A wave of piety swept through the room. A shiver tickled down Anara’s back too. She’d heard stories of Aidan Payna’s career often over the past months, of the revelation he received, of the vested interests opposed to him, of his eventual triumph. She didn’t believe in Payna’s revelation, of course, but that didn’t matter. He’d acted as if it were true and he won. Inspirational—

Rain clattered on the window like a double handful of flung stones. Anara flinched. The room lights brightened to battle the purple-gray clouds.

Faulknen spoke. “Sadly, the Seer is not here.”

The mood in the room fell. Voices muttered in unwilling disagreement with Faulknen’s sentiment. Dolorous gazes tracked the rain running down the windows like lost hope.

Anara’s breath caught. Aidan Payna wasn’t here, but his example was. He didn’t overcome his foes by fighting them. He didn’t even overcome his foes by standing up to them.

He triumphed because his foes knew exactly why he stood up to them.
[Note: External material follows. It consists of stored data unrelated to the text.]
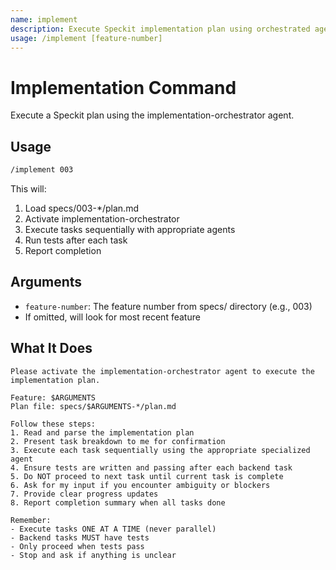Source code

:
 ```yaml
---
name: implement
description: Execute Speckit implementation plan using orchestrated agents
usage: /implement [feature-number]
---
```


# Implementation Command

Execute a Speckit plan using the implementation-orchestrator agent.

## Usage

```bash
/implement 003
```

This will:
1. Load specs/003-*/plan.md
2. Activate implementation-orchestrator
3. Execute tasks sequentially with appropriate agents
4. Run tests after each task
5. Report completion

## Arguments

- `feature-number`: The feature number from specs/ directory (e.g., 003)
- If omitted, will look for most recent feature

## What It Does

```
Please activate the implementation-orchestrator agent to execute the implementation plan.

Feature: $ARGUMENTS
Plan file: specs/$ARGUMENTS-*/plan.md

Follow these steps:
1. Read and parse the implementation plan
2. Present task breakdown to me for confirmation
3. Execute each task sequentially using the appropriate specialized agent
4. Ensure tests are written and passing after each backend task
5. Do NOT proceed to next task until current task is complete
6. Ask for my input if you encounter ambiguity or blockers
7. Provide clear progress updates
8. Report completion summary when all tasks done

Remember:
- Execute tasks ONE AT A TIME (never parallel)
- Backend tasks MUST have tests
- Only proceed when tests pass
- Stop and ask if anything is unclear
```
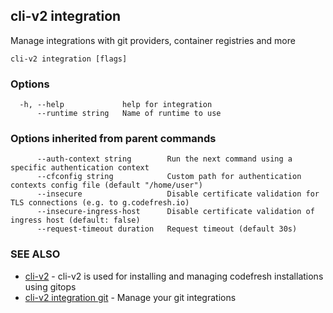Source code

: ## cli-v2 integration

Manage integrations with git providers, container registries and more

```
cli-v2 integration [flags]
```

### Options

```
  -h, --help             help for integration
      --runtime string   Name of runtime to use
```

### Options inherited from parent commands

```
      --auth-context string        Run the next command using a specific authentication context
      --cfconfig string            Custom path for authentication contexts config file (default "/home/user")
      --insecure                   Disable certificate validation for TLS connections (e.g. to g.codefresh.io)
      --insecure-ingress-host      Disable certificate validation of ingress host (default: false)
      --request-timeout duration   Request timeout (default 30s)
```

### SEE ALSO

* [cli-v2](cli-v2.md)	 - cli-v2 is used for installing and managing codefresh installations using gitops
* [cli-v2 integration git](cli-v2_integration_git.md)	 - Manage your git integrations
The strategy came to her in a flash… followed by the realization she couldn’t say it aloud. From within his pudgy face, Faulknen’s eyes watched her, ready to seize on some reason to denounce her in the name of craven peace.

If she said a word of her intuition, Faulknen would win.

2

A fresh burst of rain struck the windows. The outer ring of the High Temple showed only a dark gray bulk dotted with muffled lights. The downpour completely masked the steakfruit orchard and the Hidden Chapel in the courtyard.

Gavinson raised his voice over the squall outside. “We have a consensus on the situation facing us. Now we will discuss strategies for response.”

Strategies? At her side, Anara’s hands balled into fists. If she couldn’t speak, the Elders could only choose from fight or yield.

The first group to take the floor, priest-diplomats in the Foreign Affairs Curia, confirmed her fear. They proposed a third strategy, of carefully-worded protests, proffered concessions, continued negotiations.

Anara gave a pained grunt. Her squeezed fists showed white knuckles.

“Miss Orden,” said Gavinson. “You have a comment?”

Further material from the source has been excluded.